··· Material for this exercise ···

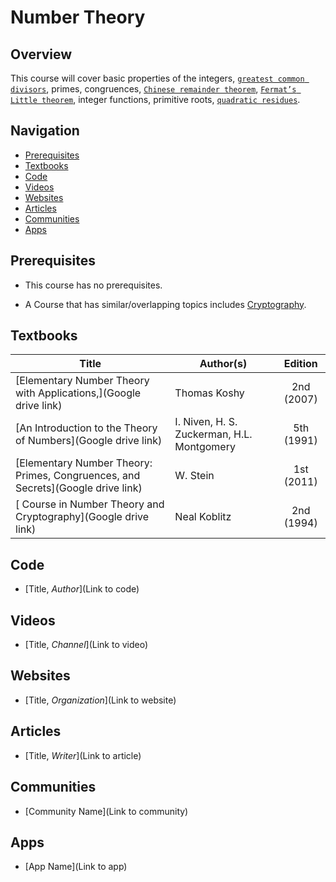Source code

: # Number Theory

## Overview

This course will cover basic properties of the integers, [`greatest common divisors`](https://en.wikipedia.org/wiki/Greatest_common_divisor), primes, congruences, [`Chinese remainder theorem`](https://en.wikipedia.org/wiki/Chinese_remainder_theorem), [`Fermat’s Little theorem`](https://en.wikipedia.org/wiki/Fermat%27s_little_theorem), integer functions, primitive roots, [`quadratic residues`](https://en.wikipedia.org/wiki/Quadratic_residue).

## Navigation

*   [Prerequisites](#prerequisites)
*   [Textbooks](#textbooks)
*   [Code](#code)
*   [Videos](#videos)
*   [Websites](#websites)
*   [Articles](#articles)
*   [Communities](#communities)
*   [Apps](#apps)

## Prerequisites

*   This course has no prerequisites.

*   A Course that has similar/overlapping topics includes [Cryptography](/courses/CSF463).

## Textbooks

| Title | Author(s) | Edition |
| -------------|-------------|:-----:|
| [Elementary Number Theory with Applications,](Google drive link) | Thomas Koshy | 2nd (2007) |
| [An Introduction to the Theory of Numbers](Google drive link) | I. Niven, H. S. Zuckerman, H.L. Montgomery | 5th (1991) |
| [Elementary Number Theory: Primes, Congruences, and Secrets](Google drive link) |W. Stein | 1st (2011) |
| [ Course in Number Theory and Cryptography](Google drive link) | Neal Koblitz | 2nd (1994) |

## Code

*   [Title, *Author*](Link to code)

## Videos

*   [Title, *Channel*](Link to video)

## Websites

*   [Title, *Organization*](Link to website)

## Articles

*   [Title, *Writer*](Link to article)

## Communities

*   [Community Name](Link to community)

## Apps

*   [App Name](Link to app)
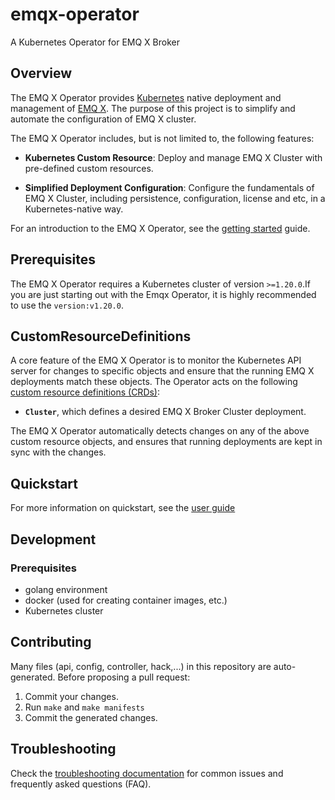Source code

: # emqx-operator

A Kubernetes Operator for EMQ X Broker

## Overview

The EMQ X Operator provides [Kubernetes](https://kubernetes.io/) native deployment and management of [EMQ X](https://www.emqx.io/). The purpose of this project is to simplify and automate the configuration of EMQ X cluster.

The EMQ X Operator includes, but is not limited to, the following features:

* **Kubernetes Custom Resource**: Deploy and manage EMQ X Cluster with pre-defined custom resources.

* **Simplified Deployment Configuration**: Configure the fundamentals of EMQ X Cluster, including persistence, configuration, license and etc, in a Kubernetes-native way.

For an introduction to the EMQ X Operator, see the [getting started](docs/user-guides/getting-started.md) guide.

## Prerequisites

The EMQ X Operator requires a Kubernetes cluster of version `>=1.20.0`.If you are just starting out with the Emqx Operator, it is highly recommended to use the `version:v1.20.0`.

## CustomResourceDefinitions

A core feature of the EMQ X Operator is to monitor the Kubernetes API server for changes to specific objects and ensure that the running EMQ X deployments match these objects.
The Operator acts on the following [custom resource definitions (CRDs)](https://kubernetes.io/docs/tasks/access-kubernetes-api/extend-api-custom-resource-definitions/):

* **`Cluster`**, which defines a desired EMQ X Broker Cluster deployment.

The EMQ X Operator automatically detects changes on any of the above custom resource objects, and ensures that running deployments are kept in sync with the changes.

## Quickstart

For more information on quickstart, see the [user guide](docs/user-guides/getting-started-cn.md)

## Development

### Prerequisites

- golang environment
- docker (used for creating container images, etc.)
- Kubernetes cluster
  
## Contributing
Many files (api, config, controller, hack,...) in this repository are auto-generated. 
Before proposing a pull request:

1. Commit your changes.
2. Run `make` and `make manifests`
3. Commit the generated changes.

## Troubleshooting
Check the [troubleshooting documentation](docs/troubleshooting.md) for common issues and frequently asked questions (FAQ).
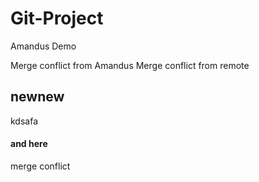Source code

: # Git-Project
Amandus Demo

Merge conflict from Amandus
Merge conflict from remote
## newnew 
kdsafa
#### and here
merge conflict

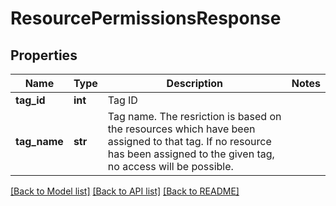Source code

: # ResourcePermissionsResponse

## Properties
Name | Type | Description | Notes
------------ | ------------- | ------------- | -------------
**tag_id** | **int** | Tag ID | 
**tag_name** | **str** | Tag name. The resriction is based on the resources which have been assigned to that tag. If no resource has been assigned to the given tag, no access will be possible. | 

[[Back to Model list]](../README.md#documentation-for-models) [[Back to API list]](../README.md#documentation-for-api-endpoints) [[Back to README]](../README.md)

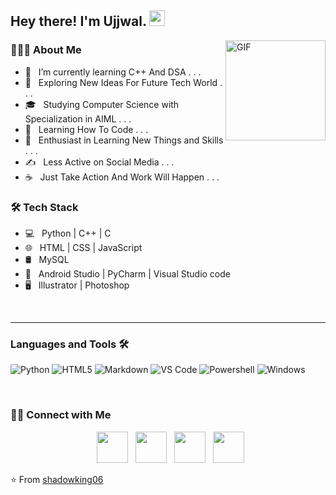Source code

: <h2> Hey there! I'm Ujjwal. <img src="https://github.com/souvikguria98/souvikguria98/blob/master/Hi.gif" width="25"></h2>
<img align="right" alt="GIF" height="160px" src="https://media.giphy.com/media/du3J3cXyzhj75IOgvA/giphy.gif" />

<h3> 👨🏻‍💻 About Me </h3>

- 🔭 &nbsp; I’m currently learning C++ And DSA . . . 
- 🤔 &nbsp; Exploring New Ideas For Future Tech World . . . 
- 🎓 &nbsp; Studying Computer Science with Specialization in AIML . . . 
- 💼 &nbsp; Learning How To Code . . . 
- 🌱 &nbsp; Enthusiast in Learning New Things and Skills . . . 
- ✍️ &nbsp; Less Active on Social Media . . . 
- ☕ &nbsp; Just Take Action And Work Will Happen . . .   

<h3>🛠 Tech Stack</h3>

- 💻 &nbsp; Python | C++ | C 
- 🌐 &nbsp; HTML | CSS | JavaScript 
- 🛢 &nbsp; MySQL
- 🔧 &nbsp; Android Studio | PyCharm | Visual Studio code 
- 🖥 &nbsp;  Illustrator | Photoshop 

<br />

---


### Languages and Tools 🛠


![Python](http://img.shields.io/badge/-Python-3776AB?style=flat-square&logo=python&logoColor=ffffff)
![HTML5](https://img.shields.io/badge/-HTML5-%23E44D27?style=flat-square&logo=html5&logoColor=ffffff)
![Markdown](https://img.shields.io/badge/-Markdown-000000?style=flat-square&logo=markdown)
![VS Code](http://img.shields.io/badge/-VS%20Code-007ACC?style=flat-square&logo=visual-studio-code&logoColor=ffffff)
![Powershell](http://img.shields.io/badge/-Powershell-5391FE?style=flat-square&logo=powershell&logoColor=ffffff)
![Windows](http://img.shields.io/badge/-Windows-0078D6?style=flat-square&logo=windows&logoColor=ffffff)

<br/>


<h3> 🤝🏻 Connect with Me </h3>

<p align="center">
&nbsp; <a href="https://twitter.com/_ujjwalpandey06" target="_blank" rel="noopener noreferrer"><img src="https://img.icons8.com/plasticine/100/000000/twitter.png" width="50" /></a>  
&nbsp; <a href="https://www.instagram.com/_ujjwal.pandey/" target="_blank" rel="noopener noreferrer"><img src="https://img.icons8.com/plasticine/100/000000/instagram-new.png" width="50" /></a>  
&nbsp; <a href="https://www.linkedin.com/in/ujjwal-pandey-324769166/" target="_blank" rel="noopener noreferrer"><img src="https://img.icons8.com/plasticine/100/000000/linkedin.png" width="50" /></a>
&nbsp; <a href="mailto:ujjwalpandey06101998@gmail.com" target="_blank" rel="noopener noreferrer"><img src="https://img.icons8.com/plasticine/100/000000/gmail.png"  width="50" /></a>
</p>

⭐️ From [shadowking06](https://github.com/shaodwking06)

<!---
shadowking06/shadowking06 is a ✨ special ✨ repository because its `README.md` (this file) appears on your GitHub profile.
You can click the Preview link to take a look at your changes.
--->
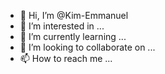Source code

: - 👋 Hi, I’m @Kim-Emmanuel
- 👀 I’m interested in ...
- 🌱 I’m currently learning ...
- 💞️ I’m looking to collaborate on ...
- 📫 How to reach me ...

<!---
Kim-Emmanuel/Kim-Emmanuel is a ✨ special ✨ repository because its `README.md` (this file) appears on your GitHub profile.
You can click the Preview link to take a look at your changes.
--->
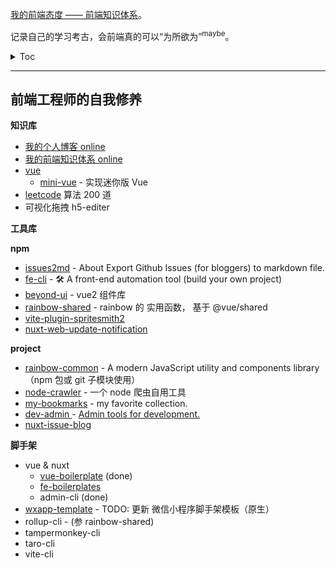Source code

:[我的前端态度 —— 前端知识体系](https://yanyue404.github.io/fe-attitude/)。

记录自己的学习考古，会前端真的可以“为所欲为”<sup>maybe</sup>。

<details>
  <summary>Toc</summary>
  <pre><code> 
├── articles 我的 blog 文章
├── css
├── design-pattern
├── docs
├── esnext
├── interview
├── javascript
├── javascript-algorithms
├── javascript-components
├── mindMapping
├── must-write-js
├── nodejs
├── project-guide
├── react
├── site
├── source learning
├── staging
├── tampermonkey
├── test
├── typescript
├── utils
└── vue
  </code></pre>
</details>

---

## 前端工程师的自我修养

**知识库**

- [我的个人博客 online](https://yanyue404.github.io/blog/#/)
- [我的前端知识体系 online](https://yanyue404.github.io/fe-attitude/)
- [vue](https://github.com/yanyue404/vue)
  - [mini-vue](https://github.com/yanyue404/mini-vue) - 实现迷你版 Vue
- [leetcode](https://github.com/yanyue404/leetcode) 算法 200 道
- 可视化拖拽 h5-editer

**工具库**

**npm**

- [issues2md](https://github.com/yanyue404/issues2md) - About Export Github Issues (for bloggers) to markdown file.
- [fe-cli](https://github.com/yanyue404/fe-cli) - 🛠️ A front-end automation tool (build your own project)
- [beyond-ui](https://github.com/yanyue404/beyond-ui) - vue2 组件库
- [rainbow-shared](https://github.com/yanyue404/rainbow-shared) - rainbow 的 实用函数， 基于 @vue/shared
- [vite-plugin-spritesmith2](https://github.com/yanyue404/vite-plugin-spritesmith2)
- [nuxt-web-update-notification](https://github.com/yanyue404/nuxt-web-update-notification)

**project**

- [rainbow-common](https://github.com/rainbow-design/rainbow-common) - A modern JavaScript utility and components library （npm 包或 git 子模块使用）
- [node-crawler](https://github.com/yanyue404/node-crawler) - 一个 node 爬虫自用工具
- [my-bookmarks](https://github.com/yanyue404/my-bookmarks) - my favorite collection.
- [dev-admin ](https://github.com/yanyue404/dev-admin) - [Admin tools for development.](https://yanyue404.github.io/dev-admin/)
- [nuxt-issue-blog](https://github.com/yanyue404/nuxt-issue-blog)

**脚手架**

- vue & nuxt
  - [vue-boilerplate](https://github.com/yanyue404/vue-boilerplate) (done)
  - [fe-boilerplates](https://github.com/rainbow-design/fe-boilerplates)
  - admin-cli (done)
- [wxapp-template](https://github.com/rainbow-design/wxapp-template) - TODO: 更新 微信小程序脚手架模板（原生）
- rollup-cli - (参 rainbow-shared)
- tampermonkey-cli
- taro-cli
- vite-cli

···

Assigned task —
In the listing above, find the line with "a Kubernetes-native way." and the line with "The EMQ X Operator requires"; output exactly those lines and all lines between them.

Result for this exercise —
* **Simplified Deployment Configuration**: Configure the fundamentals of EMQ X Cluster, including persistence, configuration, license and etc, in a Kubernetes-native way.

For an introduction to the EMQ X Operator, see the [getting started](docs/user-guides/getting-started.md) guide.

## Prerequisites

The EMQ X Operator requires a Kubernetes cluster of version `>=1.20.0`.If you are just starting out with the Emqx Operator, it is highly recommended to use the `version:v1.20.0`.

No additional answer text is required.